I tried that (on the first example there). It did not fix the problem. The time seems to be being spent in "repair", which has something to do with or patterns?
Ah, "repair" is used to check & fix the disjunctives (ORs) in order to ensure that each branch of OR has the same set of variables. Yes, the algorithm has a room for improvement, it is currently implemented quite naively.
In more detail, in sbcl:
(sb-cltl2:macroexpand-all '(match (x) ((list (list (list ... (list y) ...))) y)))
when profiled shows most of the time is being spent under TRIVIA.LEVEL1:CORRECT-PATTERN, and also TRIVIA.LEVEL1:VARIABLES. What's sad here is that the pattern doesn't have any OR in it, so all the work is being done for nothing.
Tracing that function, I see it being called on the same arg and returning the same value multiple times, so maybe memoization could save this?
Attaching a memoization patch that greatly reduces the time growth rate.
will probably check in the weekends, thanks!

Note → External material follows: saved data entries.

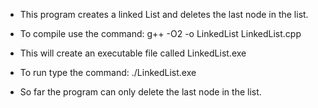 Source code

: - This program creates a linked List and deletes the last node in the list.

- To compile use the command: g++ -O2 -o LinkedList LinkedList.cpp

- This will create an executable file called LinkedList.exe

- To run type the command: ./LinkedList.exe

- So far the program can only delete the last node in the list.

That's not necessarily the best patch -- the time spent hashing the large keys could probably be reduced -- but it's a lot faster than exponential time.
Tested the patch, I don't find any problem in the code.
It dramatically reduced the compile time of type-r library which parses the CL type specifier with complex patterns --- from 21sec to 2.5 sec!
Thanks for contributing the code. I looked up the internet to find your contact address. Do you mind using the university address from U. Rochester (found in the persistent array paper)? Thank you.
No, that's an old and dead email address. Reach me at paul.f.dietz@gmail.com
merged into master. Thank you very much!
The time to compile a MATCH form can increase exponentially with the depth of the pattern. The attached file shows the issue. (try 8) takes nearly an order of magnitude longer than (try 7).